Follow this garment wherever the graph leads
Both ties pulse with the same psychedelic DNA that made the 1970s neck a canvas for rebellion against corporate conformity. The French tie's blue crescents swim across black silk like Art Nouveau gone trippy, while the British kipper's golden paisley swirls could have been lifted from a Carnaby Street fever dream — both transforming the businessman's most conservative accessory into a portal to altered consciousness.
These two ties capture the schizophrenic nature of 1970s menswear, when the decade couldn't decide if it wanted to be buttoned-up or totally groovy. The plain cream silk represents the conservative holdout—that lustrous, almost bridal finish suggesting a man still trying to look respectable even as his lapels widened and his hair grew longer.

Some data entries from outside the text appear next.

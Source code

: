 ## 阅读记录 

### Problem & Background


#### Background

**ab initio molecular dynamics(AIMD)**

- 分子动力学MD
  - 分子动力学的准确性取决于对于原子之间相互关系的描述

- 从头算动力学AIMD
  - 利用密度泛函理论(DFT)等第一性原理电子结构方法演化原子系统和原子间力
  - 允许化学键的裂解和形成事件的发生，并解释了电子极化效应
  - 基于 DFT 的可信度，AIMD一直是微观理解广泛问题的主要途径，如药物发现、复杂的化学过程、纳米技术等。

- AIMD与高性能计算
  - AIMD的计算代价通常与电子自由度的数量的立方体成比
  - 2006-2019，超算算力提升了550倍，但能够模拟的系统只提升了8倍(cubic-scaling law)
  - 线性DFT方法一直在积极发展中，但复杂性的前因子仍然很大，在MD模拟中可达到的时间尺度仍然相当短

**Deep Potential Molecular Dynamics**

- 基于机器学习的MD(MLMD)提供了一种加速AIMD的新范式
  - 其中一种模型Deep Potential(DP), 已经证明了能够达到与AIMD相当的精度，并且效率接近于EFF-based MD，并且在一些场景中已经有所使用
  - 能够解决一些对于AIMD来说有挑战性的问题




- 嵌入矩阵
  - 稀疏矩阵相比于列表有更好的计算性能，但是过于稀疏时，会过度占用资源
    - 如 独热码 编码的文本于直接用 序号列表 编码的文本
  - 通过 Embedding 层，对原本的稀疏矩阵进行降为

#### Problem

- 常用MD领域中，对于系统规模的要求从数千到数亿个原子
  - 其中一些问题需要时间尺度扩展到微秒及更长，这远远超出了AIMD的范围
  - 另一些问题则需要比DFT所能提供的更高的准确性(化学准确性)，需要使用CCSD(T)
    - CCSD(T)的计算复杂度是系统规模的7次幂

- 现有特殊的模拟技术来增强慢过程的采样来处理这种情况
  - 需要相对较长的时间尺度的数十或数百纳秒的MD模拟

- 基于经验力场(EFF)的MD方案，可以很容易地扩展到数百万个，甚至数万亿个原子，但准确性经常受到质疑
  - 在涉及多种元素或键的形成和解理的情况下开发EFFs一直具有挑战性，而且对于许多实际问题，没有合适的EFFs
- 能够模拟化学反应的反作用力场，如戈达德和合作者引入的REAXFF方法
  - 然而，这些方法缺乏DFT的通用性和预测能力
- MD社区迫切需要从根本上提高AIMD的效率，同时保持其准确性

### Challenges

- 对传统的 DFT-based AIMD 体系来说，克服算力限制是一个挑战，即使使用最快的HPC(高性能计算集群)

These two ties capture the 1970s menswear revolution from opposite angles — one through texture, the other through sheer visual assault. The mint green alpaca knit whispers its rebellion with that chunky, almost hand-crafted surface that rejected the slick corporate silk standard, while the golden paisley silk screams it with those swirling, psychedelic patterns that could double as wallpaper in a Marrakech riad.
These ties reveal how menswear's relationship with death imagery shifted from the cheeky to the sinister across a single decade. The 1970s kipper tie flaunts its paisley swirls in golden yellows—decorative memento mori disguised as groovy pattern-making, where skulls peek out like Easter eggs among the baroque flourishes.